An Australian lawmaker admitted – and apologized – Thursday to smearing his blood on a fellow lawmaker’s door after a scuffle.
Sen. Brian Burston admitted he wiped his bloody hand on the door of One Nation party leader Pauline Hanson on Wednesday, however bizarrely claimed he could not remember doing it.
“Whilst I do not recall the incident of blood on the door, I now have come to the conclusion that it was myself and I sincerely apologize for that action,” he told the Senate, news.com.au reported.
The blood incident stemmed from a scuffle that turned violent between Burston and Hanson’s aide, James Ashby, in the halls of parliament after an event they both attended Wednesday.
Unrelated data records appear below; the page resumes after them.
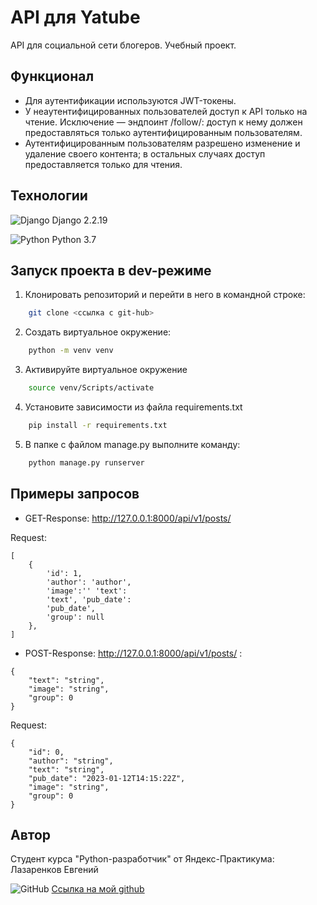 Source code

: # API для Yatube

API для социальной сети блогеров. Учебный проект.

## Функционал

- Для аутентификации используются JWT-токены.
- У неаутентифицированных пользователей доступ к API только на чтение. Исключение — эндпоинт /follow/: доступ к нему должен предоставляться только аутентифицированным пользователям.
- Аутентифицированным пользователям разрешено изменение и удаление своего контента; в остальных случаях доступ предоставляется только для чтения.

## Технологии

![Django](https://img.shields.io/badge/django-%23092E20.svg?style=for-the-badge&logo=django&logoColor=white) Django 2.2.19

![Python](https://img.shields.io/badge/python-3670A0?style=for-the-badge&logo=python&logoColor=ffdd54) Python 3.7

## Запуск проекта в dev-режиме

1. Клонировать репозиторий и перейти в него в командной строке:

```bash
    git clone <ссылка с git-hub>
```

2. Cоздать виртуальное окружение:

```bash
    python -m venv venv
```

3. Активируйте виртуальное окружение

```bash
    source venv/Scripts/activate
```

4. Установите зависимости из файла requirements.txt

```bash
    pip install -r requirements.txt
```

5. В папке с файлом manage.py выполните команду:

```bash
    python manage.py runserver
```

## Примеры запросов

- GET-Response: <http://127.0.0.1:8000/api/v1/posts/>

Request:

```J-SON
[
    {
        'id': 1,
        'author': 'author',
        'image':'' 'text':
        'text', 'pub_date':
        'pub_date',
        'group': null
    },
]
```

- POST-Response: <http://127.0.0.1:8000/api/v1/posts/> :

```J-SON
{
    "text": "string",
    "image": "string",
    "group": 0
}
```

Request:

```J-SON
{
    "id": 0,
    "author": "string",
    "text": "string",
    "pub_date": "2023-01-12T14:15:22Z",
    "image": "string",
    "group": 0
}
```

## Автор

Студент курса "Python-разработчик" от Яндекс-Практикума: Лазаренков Евгений

![GitHub](https://img.shields.io/badge/github-%23121011.svg?style=for-the-badge&logo=github&logoColor=white)
[Ссылка на мой github](https://github.com/lazarenkov-e)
Burston told The Australian that Ashby ran up to him and his wife as they were leaving a dinner function and put a phone close to his face.
“I told him to f*** off,” he said, adding that Ashby continued to harass him and his wife. “I lost it. I grabbed him and pushed him against the wall.”
In a statement, Burston said he referred the incident to Australian Federal Police.
“Footage in circulation of an incident between Senator Burston and James Ashby does not show the entirety of what happened. The full assault on Senator Burston and his wife by James Ashby has not been depicted correctly,” the statement reads. “The senator must be able to exercise his rights of self-defense, to protect his wife and himself. It is clear that James Ashby has set up Senator Burston to look badly for political purpose, all in breach of parliamentary rules.”
Ashby claims he was trying to take pictures of Hanson leaving the same function when Burston attacked him.
The entire thing started earlier this week when Hanson used parliamentary privilege to accuse an unnamed senator of sexually harassing at least six staffers.
Burston later said he believed Hanson was speaking about him and strongly denied the allegations –accusing her of making unwanted advances towards him. Hanson called the allegations against her “an absolute joke.”
Burston was once a member of One Nation but left the party after a falling out with Hanson. He now represents the United Australia Party.
On Thursday, Hanson claimed Burston needs “some anger management.”
“It’s a real shame. I don’t need to see this, I hold this place very highly. What’s happened is so wrong,” she said, according to news.com.au.
On Thursday, the Senate revoked Ashby’s parliamentary pass on Thursday, saying he had an obligation to protect the safety of senators and members.
“The video footage that I have reviewed records the reported incident between Senator Burston and Mr. James Ashby last night. It shows inappropriate conduct by a pass-holder towards a senator,” Senate President Scott Ryan said in a statement.
Ashby, who has not lost his job and simply cannot enter parliament, said there must be a full investigation of this matter.”